Local fishing is beginning to see a bit of a tailoff in a lot of places. Worm drowners have done a number on many of our favorite rivers across Connecticut. The Mianus and Saugatuck, for example, have been mobbed. There has often been no parking available, let alone places to fish. However, other rivers across the state have been far less crowded with even better fishing. The key this time of year is to move around to lesser known rivers. That will ensure a productive and relaxing day on the water. One benefit to the Spring is that there is no shortage of options in terms of rivers to fish as the state has stocked over 70 of them. Another benefit to this time of year is that the fish are very willing to hit a wide variety of flies. Mops, worms, PTs, Hares Ears, streamers, soft hackles, and other assorted larger nymphs will work great for these fish. The warmer weather is a positive trend as it will warm up that water into the 50, ideal conditions for trout to feed. For you dry fly anglers, the Stoneflies are still coming off on sunny days. It is the tail end of this hatch but there should still be enough flying around to get a few fish to rise. A word on fishing this weekend - get there nice and early. Being first to the spots will make a big difference on the quality of fishing. The crowds have been substantial and while everyone tends to play nice and give you space, most of the good water will be occupied by 11am. Please be respectful of other anglers. Remember to not high or low hole anyone. We have been seeing a lot of anglers being disrespectful and crowding anglers who are already fishing in a spot. There are plenty of fish around and plenty of water to fish. If someone is fishing a hole, just move on and find other open water. If there are no holes open, get there earlier next time or wait until one opens up. Remember that all TMAs are all catch and release until mid-April. Please report any poaching. When the state stocks, there tend to be a lot of poachers that come out of the woodwork, especially spin anglers. As such, please report any misconduct to the DEEP by calling 800-842-4357.

Farmington River

Despite the high flows recently, the Farmington has been fishing extremely well. During the past few weeks you have had to pick your days but when flows are good, the fishing has been awesome. This is the time of year when fishing tends to get really hot. The next month or so I find it to be some of the best fishing all year. The trout are moving into feeding lies and a wide variety of techniques will take fish. The flow out of the dam is around 450 cfs. The Still is coming in at 300ish. That is pretty high but it is falling. It is certainly a good streamer flow and should lend itself well to larger nymphs too. Water temps are fluctuating depending on the air temperatures but this weekend should be around 45 degrees.

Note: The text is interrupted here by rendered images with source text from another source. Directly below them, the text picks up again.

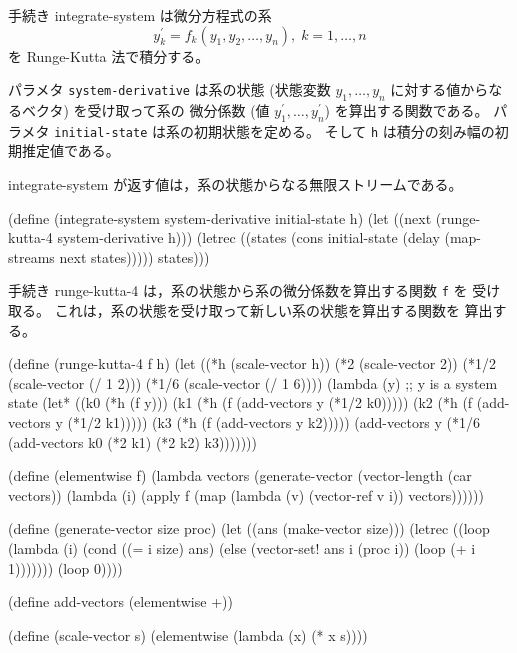 

\nobreak
手続き {\cf integrate-system} は微分方程式の系
$$y_k^\prime = f_k(y_1, y_2, \ldots, y_n), \; k = 1, \ldots, n$$
を Runge-Kutta 法で積分する。

パラメタ {\tt system-derivative} は系の状態 (状態変数 $y_1, \ldots, 
y_n$ に対する値からなるベクタ) を受け取って系の
微分係数 (値 $y_1^\prime, \ldots, y_n^\prime$) を算出する関数である。
パラメタ {\tt initial-state} は系の初期状態を定める。
そして {\tt h} は積分の刻み幅の初期推定値である。

{\cf integrate-system} が返す値は，系の状態からなる無限ストリームである。

\begin{schemenoindent}
(define (integrate-system system-derivative
                          initial-state
                          h)
  (let ((next (runge-kutta-4 system-derivative h)))
    (letrec ((states
              (cons initial-state
                    (delay (map-streams next
                                        states)))))
      states)))%
\end{schemenoindent}

手続き {\cf runge-kutta-4} は，系の状態から系の微分係数を算出する関数 {\tt f} を
受け取る。
これは，系の状態を受け取って新しい系の状態を算出する関数を
算出する。

\begin{schemenoindent}
(define (runge-kutta-4 f h)
  (let ((*h (scale-vector h))
        (*2 (scale-vector 2))
        (*1/2 (scale-vector (/ 1 2)))
        (*1/6 (scale-vector (/ 1 6))))
    (lambda (y)
      ;; y is a system state
      (let* ((k0 (*h (f y)))
             (k1 (*h (f (add-vectors y (*1/2 k0)))))
             (k2 (*h (f (add-vectors y (*1/2 k1)))))
             (k3 (*h (f (add-vectors y k2)))))
        (add-vectors y
          (*1/6 (add-vectors k0
                             (*2 k1)
                             (*2 k2)
                             k3)))))))

(define (elementwise f)
  (lambda vectors
    (generate-vector
     (vector-length (car vectors))
     (lambda (i)
       (apply f
              (map (lambda (v) (vector-ref  v i))
                   vectors))))))

(define (generate-vector size proc)
  (let ((ans (make-vector size)))
    (letrec ((loop
              (lambda (i)
                (cond ((= i size) ans)
                      (else
                       (vector-set! ans i (proc i))
                       (loop (+ i 1)))))))
      (loop 0))))

(define add-vectors (elementwise +))

(define (scale-vector s)
  (elementwise (lambda (x) (* x s))))%
\end{schemenoindent}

The farther away from the dam you get, the warmer the water will be. So, starting down low in the morning and moving up in the afternoons can be very effective. Nymphs will most likely be the best option. No surprise there. Larger patterns such as junk flies and attractor patterns should produce as these fish will be actively searching for food. That is doubly true for the stockies that will try anything once. Anglers are reporting Hendrickson style nymphs as being one of the hot patterns at the moment. Hendricksons are a few weeks away from hatching so mimicking these bugs is a smart move. Smaller black stonefly nymphs are a good option as well. Patterns in s12 and 14 tend to draw aggressive strikes. There should be some smaller bugs coming off as well. Little Black Stones are still hanging in there. Caddis, Midges and maybe a BWO or two should be flying around. I would not be surprised if fish were rising on them on the warmer mornings so bring those dries just in case. Make no mistake, the fishing can be nothing short of spectacular this time of year. April and May are my favorites. Normally you don’t need to get to the river super early this time of the year but if you have a favorite spot in mind, I certainly would. It is almost time to start playing those games to try and beat other anglers. Good luck! Keep in mind: Please report any poaching to the DEEP by calling 800-842-4357.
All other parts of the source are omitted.